Un trabajo fascinante por sus amplio rango, retador por su exacerbado sentido de la problematización y que, en sus mejores momentos, alcanza una dulzura y emotividad universales. Universales por subjetivas; por el modo en que conectan con las experiencias personales de otros seres humanos que han pasado por lo mismo pero que pueden resultar bastante menos conmovedoras para quienes no se relacionen con ellas de la misma manera.

Un despliegue personal —y por personal, acompañado del ego que lo produce— de las experiencias que constituyen a un director laureado, flotante entre su mexicanidad y su americanización, autoexigente, crítico de su crítica, padre conflictuado, hijo en luto o ante el desvanecimiento de sus padres y humano enfrentado a las inexplicables tragedias de la vida.

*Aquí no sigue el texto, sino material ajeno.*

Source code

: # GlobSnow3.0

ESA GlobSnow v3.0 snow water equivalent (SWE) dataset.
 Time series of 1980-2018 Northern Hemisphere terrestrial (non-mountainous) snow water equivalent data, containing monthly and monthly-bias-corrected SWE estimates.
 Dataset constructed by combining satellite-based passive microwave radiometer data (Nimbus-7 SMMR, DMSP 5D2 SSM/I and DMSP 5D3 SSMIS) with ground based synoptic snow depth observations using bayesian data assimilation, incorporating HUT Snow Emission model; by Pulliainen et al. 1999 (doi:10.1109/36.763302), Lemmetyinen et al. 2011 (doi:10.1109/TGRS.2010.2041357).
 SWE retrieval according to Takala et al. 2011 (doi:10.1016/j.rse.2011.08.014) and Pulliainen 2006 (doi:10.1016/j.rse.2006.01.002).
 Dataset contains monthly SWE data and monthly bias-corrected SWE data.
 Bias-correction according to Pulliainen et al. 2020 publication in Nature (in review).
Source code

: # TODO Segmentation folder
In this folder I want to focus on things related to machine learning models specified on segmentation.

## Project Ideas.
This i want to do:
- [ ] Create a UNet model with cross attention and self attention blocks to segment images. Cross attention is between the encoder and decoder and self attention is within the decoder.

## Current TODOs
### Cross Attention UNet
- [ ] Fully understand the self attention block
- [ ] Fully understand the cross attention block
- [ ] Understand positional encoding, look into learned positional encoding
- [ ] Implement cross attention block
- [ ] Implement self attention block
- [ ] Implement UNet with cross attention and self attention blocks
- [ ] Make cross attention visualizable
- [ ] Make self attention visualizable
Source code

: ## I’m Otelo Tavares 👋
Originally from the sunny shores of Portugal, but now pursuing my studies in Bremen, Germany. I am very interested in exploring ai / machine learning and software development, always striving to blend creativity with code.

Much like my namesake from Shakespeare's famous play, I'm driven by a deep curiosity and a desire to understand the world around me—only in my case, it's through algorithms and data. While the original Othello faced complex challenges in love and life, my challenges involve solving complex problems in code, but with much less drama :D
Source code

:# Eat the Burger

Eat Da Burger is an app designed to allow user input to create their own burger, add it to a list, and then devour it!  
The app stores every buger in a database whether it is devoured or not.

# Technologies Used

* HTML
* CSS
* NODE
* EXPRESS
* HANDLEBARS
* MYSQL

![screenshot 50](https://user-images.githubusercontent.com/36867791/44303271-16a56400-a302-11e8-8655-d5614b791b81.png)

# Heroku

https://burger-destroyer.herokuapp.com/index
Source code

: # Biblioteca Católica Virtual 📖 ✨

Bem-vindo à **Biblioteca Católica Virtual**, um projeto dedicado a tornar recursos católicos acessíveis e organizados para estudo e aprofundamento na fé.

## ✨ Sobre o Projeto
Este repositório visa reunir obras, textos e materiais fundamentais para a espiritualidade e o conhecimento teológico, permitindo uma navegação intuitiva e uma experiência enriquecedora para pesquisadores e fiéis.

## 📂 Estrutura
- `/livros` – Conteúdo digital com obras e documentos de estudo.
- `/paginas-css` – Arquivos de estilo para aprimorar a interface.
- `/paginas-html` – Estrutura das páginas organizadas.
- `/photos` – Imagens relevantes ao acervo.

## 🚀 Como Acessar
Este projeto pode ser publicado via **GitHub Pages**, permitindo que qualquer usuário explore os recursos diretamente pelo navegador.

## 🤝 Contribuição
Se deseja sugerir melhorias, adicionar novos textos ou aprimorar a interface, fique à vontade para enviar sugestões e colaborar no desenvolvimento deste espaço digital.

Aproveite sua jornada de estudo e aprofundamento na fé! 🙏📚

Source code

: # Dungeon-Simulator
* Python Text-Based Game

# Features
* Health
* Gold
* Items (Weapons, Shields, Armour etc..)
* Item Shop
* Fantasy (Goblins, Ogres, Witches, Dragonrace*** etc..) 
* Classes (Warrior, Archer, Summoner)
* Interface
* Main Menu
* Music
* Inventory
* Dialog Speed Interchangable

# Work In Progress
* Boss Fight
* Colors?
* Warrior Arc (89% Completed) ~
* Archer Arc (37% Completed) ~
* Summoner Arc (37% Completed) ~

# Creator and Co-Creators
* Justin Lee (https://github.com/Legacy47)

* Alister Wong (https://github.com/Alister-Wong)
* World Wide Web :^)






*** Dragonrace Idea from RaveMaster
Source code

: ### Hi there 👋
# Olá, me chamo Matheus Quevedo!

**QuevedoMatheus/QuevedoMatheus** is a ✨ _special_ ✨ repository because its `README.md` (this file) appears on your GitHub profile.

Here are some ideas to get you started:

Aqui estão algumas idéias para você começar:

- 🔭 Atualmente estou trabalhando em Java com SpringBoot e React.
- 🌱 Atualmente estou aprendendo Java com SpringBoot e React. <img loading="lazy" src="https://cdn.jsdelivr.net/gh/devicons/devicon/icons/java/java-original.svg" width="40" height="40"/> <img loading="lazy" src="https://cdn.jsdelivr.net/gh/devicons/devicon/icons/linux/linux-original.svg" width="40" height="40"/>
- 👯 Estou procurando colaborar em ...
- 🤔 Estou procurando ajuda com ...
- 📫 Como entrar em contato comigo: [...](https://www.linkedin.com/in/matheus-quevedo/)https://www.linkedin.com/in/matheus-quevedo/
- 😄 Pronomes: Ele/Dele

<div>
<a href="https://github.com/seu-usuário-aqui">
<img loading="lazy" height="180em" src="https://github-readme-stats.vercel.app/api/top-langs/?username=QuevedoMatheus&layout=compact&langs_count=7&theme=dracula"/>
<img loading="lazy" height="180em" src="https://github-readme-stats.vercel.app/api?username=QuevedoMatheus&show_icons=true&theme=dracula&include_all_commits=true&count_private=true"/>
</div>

Un ejercicio cinematográfico que apunta, a su manera, a la reflexión persistente sobre lo que le da sustento a nuestro acto de ser. Lo que compone nuestro yo, lo que compone una identidad personal. Un ejercicio cinematográfico que apunta, en consonancia con pensadores y literatos de su época —Iñárritu cita a Borges, Cortazar y Paz, por ejemplo—, al papel elemental que tiene en esa construcción la adopción —como personas, como familias, como gremios, como países— de una colección de falsas crónicas, de historias, mitos, verdades a medias y francas invenciones para dar luz a las cuantas verdades que aceptamos como reales.

Una reflexión personal que advierte que para ser un yo hay que comprometerse con una serie de ficciones adoptadas como reales. Una reflexión artística que se contrapone a la búsqueda de una certidumbre subyacente e inamovible; una reflexión artística que proclama la libertad que conlleva el abrazarse a los mitos que nos atrevemos a adoptar como forjadores de nuestra cosmología. Una reflexión cinematográfica que nos recuerda que, al menos desde los ojos de nuestras subjetividades privadas, cambiantes y creativas, todo acto de ser un yo está fundado en una mitomanía identitaria.